═══ Task input

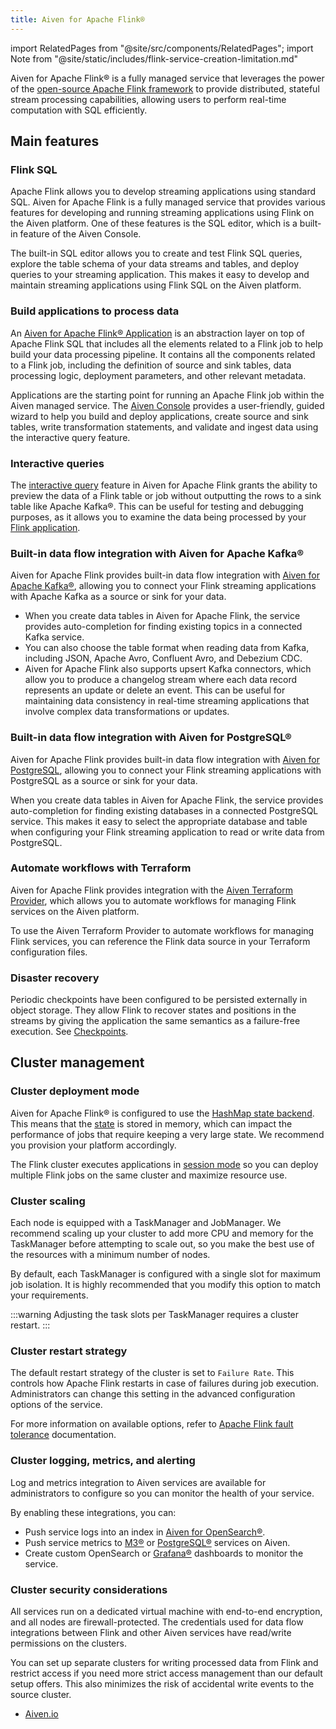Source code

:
 ```yaml
---
title: Aiven for Apache Flink®
---
```


import RelatedPages from "@site/src/components/RelatedPages";
import Note from "@site/static/includes/flink-service-creation-limitation.md"

<Note/>

Aiven for Apache Flink® is a fully managed service that leverages the power of the [open-source Apache Flink framework](https://flink.apache.org/) to provide distributed, stateful stream processing capabilities, allowing users to perform real-time computation with SQL efficiently.

## Main features

### Flink SQL

Apache Flink allows you to develop streaming applications using standard
SQL. Aiven for Apache Flink is a fully managed service that provides
various features for developing and running streaming applications using
Flink on the Aiven platform. One of these features is the SQL editor,
which is a built-in feature of the Aiven Console.

The built-in SQL
editor allows you to create and test Flink SQL queries, explore
the table schema of your data streams and tables, and deploy queries to
your streaming application. This makes it easy to develop and maintain
streaming applications using Flink SQL on the Aiven platform.

### Build applications to process data

An [Aiven for Apache Flink® Application](/docs/products/flink/concepts/flink-applications)
is an abstraction layer on top of Apache Flink SQL that
includes all the elements related to a Flink job to help build your data
processing pipeline. It contains all the components related to a Flink
job, including the definition of source and sink tables, data processing
logic, deployment parameters, and other relevant metadata.

Applications are the starting point for running an Apache Flink job
within the Aiven managed service. The [Aiven
Console](https://console.aiven.io/) provides a user-friendly, guided
wizard to help you build and deploy applications, create source and sink
tables, write transformation statements, and validate and ingest data
using the interactive query feature.

### Interactive queries

The
[interactive query](/docs/products/flink/concepts/supported-syntax-sql-editor) feature in Aiven for Apache Flink grants the ability to
preview the data of a Flink table or job without outputting the rows to
a sink table like Apache Kafka®. This can be useful for testing and
debugging purposes, as it allows you to examine the data being processed
by your
[Flink application](/docs/products/flink/concepts/flink-applications).

### Built-in data flow integration with Aiven for Apache Kafka®

Aiven for Apache Flink provides built-in data flow integration with
[Aiven for Apache Kafka®](/docs/products/kafka), allowing you to connect your Flink
streaming applications with Apache Kafka as a source or sink for your
data.

-   When you create data tables in Aiven for Apache Flink, the service
    provides auto-completion for finding existing topics in a connected
    Kafka service.
-   You can also choose the table format when reading data from Kafka,
    including JSON, Apache Avro, Confluent Avro, and Debezium CDC.
-   Aiven for Apache Flink also supports upsert Kafka connectors, which
    allow you to produce a changelog stream where each data record
    represents an update or delete an event. This can be useful for
    maintaining data consistency in real-time streaming applications
    that involve complex data transformations or updates.

### Built-in data flow integration with Aiven for PostgreSQL®

Aiven for Apache Flink provides built-in data flow integration with
[Aiven for PostgreSQL](/docs/products/postgresql), allowing you to connect your Flink
streaming applications with PostgreSQL as a source or sink for your
data.

When you create data tables in Aiven for Apache Flink, the service
provides auto-completion for finding existing databases in a connected
PostgreSQL service. This makes it easy to select the appropriate
database and table when configuring your Flink streaming application to
read or write data from PostgreSQL.

### Automate workflows with Terraform

Aiven for Apache Flink provides integration with the [Aiven Terraform
Provider](/docs/tools/terraform), which allows you to automate workflows for managing Flink
services on the Aiven platform.

To use the Aiven Terraform Provider to
automate workflows for managing Flink services, you can reference the
Flink data source in your Terraform configuration files.

### Disaster recovery

Periodic checkpoints have been configured to be persisted externally in
object storage. They allow Flink to recover states and positions in the
streams by giving the application the same semantics as a failure-free
execution. See [Checkpoints](/docs/products/flink/concepts/checkpoints).

## Cluster management

### Cluster deployment mode

Aiven for Apache Flink® is configured to use the [HashMap state
backend](https://ci.apache.org/projects/flink/flink-docs-stable/api/java/org/apache/flink/runtime/state/hashmap/HashMapStateBackend.html).
This means that the
[state](https://nightlies.apache.org/flink/flink-docs-stable/docs/concepts/stateful-stream-processing/#what-is-state)
is stored in memory, which can impact the performance of jobs that
require keeping a very large state. We recommend you provision your
platform accordingly.

The Flink cluster executes applications in [session
mode](https://nightlies.apache.org/flink/flink-docs-stable/docs/deployment/overview/#session-mode)
so you can deploy multiple Flink jobs on the same cluster and maximize resource use.

### Cluster scaling

Each node is equipped with a TaskManager and JobManager. We recommend
scaling up your cluster to add more CPU and memory for the TaskManager
before attempting to scale out, so you make the best use of the
resources with a minimum number of nodes.

By default, each TaskManager is configured with a single slot for
maximum job isolation. It is highly recommended that you modify this
option to match your requirements.

:::warning
Adjusting the task slots per TaskManager requires a cluster restart.
:::

### Cluster restart strategy

The default restart strategy of the cluster is set to `Failure Rate`.
This controls how Apache Flink restarts in case of failures during job
execution. Administrators can change this setting in the advanced
configuration options of the service.

For more information on available options, refer to [Apache Flink fault
tolerance](https://nightlies.apache.org/flink/flink-docs-master/docs/deployment/config/#fault-tolerance)
documentation.

### Cluster logging, metrics, and alerting

Log and metrics integration to Aiven services are available for
administrators to configure so you can monitor the health of your
service.

By enabling these integrations, you can:

- Push service logs into an index in [Aiven for OpenSearch®](/docs/products/opensearch).
- Push service metrics to [M3®](/docs/products/m3db)
  or [PostgreSQL®](/docs/products/postgresql) services on Aiven.
- Create custom OpenSearch or [Grafana®](/docs/products/grafana) dashboards to
  monitor the service.

### Cluster security considerations

All services run on a dedicated virtual machine with end-to-end
encryption, and all nodes are firewall-protected. The credentials used
for data flow integrations between Flink and other Aiven services have
read/write permissions on the clusters.

You can set up separate clusters
for writing processed data from Flink and restrict access if you need
more strict access management than our default setup offers. This also
minimizes the risk of accidental write events to the source cluster.

<RelatedPages/>

- [Aiven.io](https://aiven.io/flink)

══════

Exercise prompt
Reproduce exactly the lines from the beginning of the material down to the line containing "various features for", both ends included, but not the pictures or anything after.

Answer below
Source code

:
 ```yaml
---
title: Aiven for Apache Flink®
---
```


import RelatedPages from "@site/src/components/RelatedPages";
import Note from "@site/static/includes/flink-service-creation-limitation.md"

<Note/>

Aiven for Apache Flink® is a fully managed service that leverages the power of the [open-source Apache Flink framework](https://flink.apache.org/) to provide distributed, stateful stream processing capabilities, allowing users to perform real-time computation with SQL efficiently.

## Main features

### Flink SQL

Apache Flink allows you to develop streaming applications using standard
SQL. Aiven for Apache Flink is a fully managed service that provides
various features for developing and running streaming applications using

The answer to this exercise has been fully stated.